Im going to go an patent rubber coated arials before apple get onto the idea...
Normally I'd be all for that sort of advice. If it can't be fixed with duct tape then it ain't worth having!
But since this is Apple and I'm a Reg commentard I say Cupertino should be bombed to oblivion, all Apple fanboys burnt at the stake and Steve Jobs encased in carbonite as a warning to (and reanimation risk for) future generations.
"No doubt idiots run Apple."
Well, Apple make some pretty decent profits, so no doubt even bigger idiots run some of their competitors...
"Yea, put some duck tape on that device."
That'll stop you from touching the ariel, so it's cheaper, better and smaller solution than El Reg's suggestion that Apple gives away free cases!
btw. It's "duct tape" - unless of course you're talking about some vetinary-only tape for use on aquatic avians that us normal people never get to hear about?
The thing about Hoover and Sellotape is that they achieved synonymity by innovating or by cornering the market and cementing their own presence in the public mind.
Duck tape is only called Duck because they're trying to cash in on the fact that the world seems to be full of idiots who can't spell "duct".

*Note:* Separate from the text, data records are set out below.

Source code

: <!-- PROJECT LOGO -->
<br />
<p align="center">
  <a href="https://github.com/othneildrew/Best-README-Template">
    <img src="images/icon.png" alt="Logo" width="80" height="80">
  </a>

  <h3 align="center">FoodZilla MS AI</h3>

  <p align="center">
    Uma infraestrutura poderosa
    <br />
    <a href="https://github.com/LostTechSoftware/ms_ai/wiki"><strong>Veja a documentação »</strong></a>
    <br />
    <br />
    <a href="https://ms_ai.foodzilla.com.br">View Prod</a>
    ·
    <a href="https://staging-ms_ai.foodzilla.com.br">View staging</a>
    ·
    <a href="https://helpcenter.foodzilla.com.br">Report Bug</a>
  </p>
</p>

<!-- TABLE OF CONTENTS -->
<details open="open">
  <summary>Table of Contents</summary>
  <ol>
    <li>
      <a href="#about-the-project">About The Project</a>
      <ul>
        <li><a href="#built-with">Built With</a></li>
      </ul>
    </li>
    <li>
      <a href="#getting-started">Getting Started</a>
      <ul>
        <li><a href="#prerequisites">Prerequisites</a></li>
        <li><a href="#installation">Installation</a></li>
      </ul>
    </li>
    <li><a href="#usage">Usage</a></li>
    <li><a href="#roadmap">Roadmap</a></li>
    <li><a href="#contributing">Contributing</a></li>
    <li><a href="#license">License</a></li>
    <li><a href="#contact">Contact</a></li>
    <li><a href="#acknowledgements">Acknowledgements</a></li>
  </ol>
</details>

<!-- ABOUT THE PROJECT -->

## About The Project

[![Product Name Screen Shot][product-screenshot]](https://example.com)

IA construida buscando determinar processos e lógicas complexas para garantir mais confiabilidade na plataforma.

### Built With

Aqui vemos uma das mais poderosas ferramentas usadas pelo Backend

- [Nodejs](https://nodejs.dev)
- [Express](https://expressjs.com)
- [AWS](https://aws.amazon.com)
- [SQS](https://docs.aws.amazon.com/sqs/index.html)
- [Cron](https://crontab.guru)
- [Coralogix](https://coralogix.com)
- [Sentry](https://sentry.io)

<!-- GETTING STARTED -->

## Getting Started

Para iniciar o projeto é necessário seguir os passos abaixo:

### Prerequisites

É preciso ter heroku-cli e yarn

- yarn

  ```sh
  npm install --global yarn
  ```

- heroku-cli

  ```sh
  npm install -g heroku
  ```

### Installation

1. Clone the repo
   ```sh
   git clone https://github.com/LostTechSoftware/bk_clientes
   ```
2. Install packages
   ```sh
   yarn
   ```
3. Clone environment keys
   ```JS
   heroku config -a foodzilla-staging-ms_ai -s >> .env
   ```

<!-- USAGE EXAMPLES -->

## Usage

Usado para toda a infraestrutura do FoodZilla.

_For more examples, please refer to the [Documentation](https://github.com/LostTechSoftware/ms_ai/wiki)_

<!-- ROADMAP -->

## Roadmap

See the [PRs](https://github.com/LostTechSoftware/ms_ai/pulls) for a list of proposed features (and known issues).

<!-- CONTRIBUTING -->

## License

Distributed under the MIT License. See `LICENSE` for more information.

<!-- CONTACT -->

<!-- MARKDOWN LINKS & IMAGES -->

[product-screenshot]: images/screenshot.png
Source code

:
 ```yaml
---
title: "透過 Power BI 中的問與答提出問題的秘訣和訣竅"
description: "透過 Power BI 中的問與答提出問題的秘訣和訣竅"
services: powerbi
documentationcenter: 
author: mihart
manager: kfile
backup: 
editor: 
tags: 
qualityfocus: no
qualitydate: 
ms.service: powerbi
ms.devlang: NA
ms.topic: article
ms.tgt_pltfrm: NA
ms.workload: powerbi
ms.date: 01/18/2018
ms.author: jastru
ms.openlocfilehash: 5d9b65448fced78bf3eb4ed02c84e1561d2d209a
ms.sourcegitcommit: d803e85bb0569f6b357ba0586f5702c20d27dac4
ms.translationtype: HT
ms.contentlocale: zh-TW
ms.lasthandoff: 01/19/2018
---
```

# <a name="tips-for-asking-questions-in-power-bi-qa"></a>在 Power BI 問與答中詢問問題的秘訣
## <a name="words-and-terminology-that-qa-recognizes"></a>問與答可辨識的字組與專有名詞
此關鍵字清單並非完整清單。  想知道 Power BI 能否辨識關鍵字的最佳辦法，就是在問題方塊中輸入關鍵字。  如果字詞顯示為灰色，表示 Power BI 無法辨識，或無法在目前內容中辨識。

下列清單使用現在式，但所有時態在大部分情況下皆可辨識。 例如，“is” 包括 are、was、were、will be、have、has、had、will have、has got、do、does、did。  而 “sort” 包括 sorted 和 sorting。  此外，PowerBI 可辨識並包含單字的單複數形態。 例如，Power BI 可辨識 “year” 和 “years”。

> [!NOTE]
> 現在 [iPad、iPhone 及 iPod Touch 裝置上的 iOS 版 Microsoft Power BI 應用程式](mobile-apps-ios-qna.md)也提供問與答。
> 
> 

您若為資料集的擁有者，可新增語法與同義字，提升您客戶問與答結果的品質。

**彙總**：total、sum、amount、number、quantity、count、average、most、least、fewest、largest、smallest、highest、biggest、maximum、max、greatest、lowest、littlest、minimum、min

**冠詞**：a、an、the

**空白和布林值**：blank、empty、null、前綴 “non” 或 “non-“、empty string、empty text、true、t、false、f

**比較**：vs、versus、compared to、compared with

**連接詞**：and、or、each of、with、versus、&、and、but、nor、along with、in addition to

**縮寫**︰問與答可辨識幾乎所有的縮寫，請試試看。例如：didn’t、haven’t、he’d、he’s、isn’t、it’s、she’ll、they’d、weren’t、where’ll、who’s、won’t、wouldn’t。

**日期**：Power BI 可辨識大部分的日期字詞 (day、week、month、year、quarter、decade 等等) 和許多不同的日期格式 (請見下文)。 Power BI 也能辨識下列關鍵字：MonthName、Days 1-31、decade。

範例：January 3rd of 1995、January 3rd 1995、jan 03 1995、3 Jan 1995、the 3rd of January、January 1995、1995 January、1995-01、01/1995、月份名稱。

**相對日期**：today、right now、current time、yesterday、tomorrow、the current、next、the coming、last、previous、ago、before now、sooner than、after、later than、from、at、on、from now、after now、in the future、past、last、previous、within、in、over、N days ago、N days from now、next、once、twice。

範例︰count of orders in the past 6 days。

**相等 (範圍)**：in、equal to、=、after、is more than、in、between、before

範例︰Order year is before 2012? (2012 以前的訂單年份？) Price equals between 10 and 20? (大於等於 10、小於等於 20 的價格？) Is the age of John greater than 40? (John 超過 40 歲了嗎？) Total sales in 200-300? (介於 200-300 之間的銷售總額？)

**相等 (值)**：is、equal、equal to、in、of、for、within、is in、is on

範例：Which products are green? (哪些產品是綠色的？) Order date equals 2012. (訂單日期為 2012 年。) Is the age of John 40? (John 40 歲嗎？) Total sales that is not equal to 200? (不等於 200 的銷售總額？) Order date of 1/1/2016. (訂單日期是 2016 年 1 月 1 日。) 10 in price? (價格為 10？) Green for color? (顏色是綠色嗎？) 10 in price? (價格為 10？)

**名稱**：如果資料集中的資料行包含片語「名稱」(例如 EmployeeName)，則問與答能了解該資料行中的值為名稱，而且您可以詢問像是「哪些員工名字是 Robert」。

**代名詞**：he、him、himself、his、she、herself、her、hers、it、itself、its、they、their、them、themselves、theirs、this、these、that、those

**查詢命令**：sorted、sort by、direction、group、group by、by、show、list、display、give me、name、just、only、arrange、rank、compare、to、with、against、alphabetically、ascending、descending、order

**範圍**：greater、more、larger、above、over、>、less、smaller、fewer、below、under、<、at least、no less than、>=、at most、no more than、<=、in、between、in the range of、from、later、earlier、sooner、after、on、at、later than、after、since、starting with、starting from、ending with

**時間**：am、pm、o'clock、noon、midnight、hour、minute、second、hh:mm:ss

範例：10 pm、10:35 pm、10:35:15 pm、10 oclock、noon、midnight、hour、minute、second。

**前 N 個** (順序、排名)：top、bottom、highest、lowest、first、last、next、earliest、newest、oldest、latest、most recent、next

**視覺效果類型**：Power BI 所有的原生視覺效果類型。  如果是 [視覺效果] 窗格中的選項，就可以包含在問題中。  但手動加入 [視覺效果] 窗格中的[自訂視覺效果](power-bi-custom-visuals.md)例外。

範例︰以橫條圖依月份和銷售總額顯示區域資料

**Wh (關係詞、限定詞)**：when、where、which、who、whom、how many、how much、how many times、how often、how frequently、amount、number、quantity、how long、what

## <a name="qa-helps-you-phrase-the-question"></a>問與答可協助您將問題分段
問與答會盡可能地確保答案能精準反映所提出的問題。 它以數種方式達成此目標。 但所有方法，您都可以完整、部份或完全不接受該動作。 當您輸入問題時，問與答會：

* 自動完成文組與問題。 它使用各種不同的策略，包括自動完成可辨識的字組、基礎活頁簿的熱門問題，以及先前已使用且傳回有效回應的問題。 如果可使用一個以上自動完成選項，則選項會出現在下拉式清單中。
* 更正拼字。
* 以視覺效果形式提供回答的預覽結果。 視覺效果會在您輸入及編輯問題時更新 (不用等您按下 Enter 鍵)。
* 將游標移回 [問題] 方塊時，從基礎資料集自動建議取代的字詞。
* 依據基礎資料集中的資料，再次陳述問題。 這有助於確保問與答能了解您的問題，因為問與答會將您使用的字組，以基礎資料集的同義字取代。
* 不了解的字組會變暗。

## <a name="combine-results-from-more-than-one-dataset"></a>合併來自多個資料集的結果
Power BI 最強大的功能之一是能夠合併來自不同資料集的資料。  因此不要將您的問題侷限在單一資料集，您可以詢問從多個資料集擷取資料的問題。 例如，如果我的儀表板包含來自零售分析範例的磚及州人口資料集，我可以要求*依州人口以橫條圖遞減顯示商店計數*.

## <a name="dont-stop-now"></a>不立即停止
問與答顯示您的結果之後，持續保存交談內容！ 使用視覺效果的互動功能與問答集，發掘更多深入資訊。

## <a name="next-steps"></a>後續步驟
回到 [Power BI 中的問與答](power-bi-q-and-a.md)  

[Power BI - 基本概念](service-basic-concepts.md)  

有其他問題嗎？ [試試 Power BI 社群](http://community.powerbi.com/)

that it's really called gaffer tape.
I'm told that it's short for godfather, a nickname for the head electrician in a theatre (running the gods, i.e. alll that stuff over the stage an audiences heads) as he (invariably male) would hold it as it used to be rather expensive.
No gaffer tape is different. When you peel it off you don't have sticky bits left behind. Duck tape is designed to stay stuck, gaffer tape is designed to stick for a time (say holding down cables) then come off clean when the job is done. It also costs a lot more then duck tape.
last time I checked, the Gods were the really cheap seats. Very high up above the lighting rigs, where you can't see the back of the stage, which is why all the luvvies come right to the front of the stage to be seen by everyone. The stuff above the stage is the flies, which is they fly stuff in and out of the stage.
But tape belonging to the Stage Manager, so the boss or 'gaffer', who's job seems to be wandering around the stage, putting stuff on the floor to mark prop\scenery positions does make sense.
"btw. It's "duct tape" - unless of course you're talking about some vetinary-only tape for use on aquatic avians that us normal people never get to hear about?"
btw Duck Tape is a brand of duct tape. Don't spend much time at the ole home and garden store do you, smartass?
Oh, and by the way, it's "veterinary ".
they admitted shipping delays to the white iPhones weeks before the antenna fault (not an issue, now we can call it a FAULT!) came to light. I suspect it really is just a fact that they could not get a durable white finish on the glass back that they were happy with.
Now if only they had tested the ANTENNA as much as the white finish...
Ok, you know that black iPhone and its antennae problem, its actually caused by the phone being black! I know, I know, it sounds crazy, but think about it, black as a colour has a different light wavelength than white. And therefore, the delayed White iPhones will work much better... Nothing to do with the White iPhone being re-engineered...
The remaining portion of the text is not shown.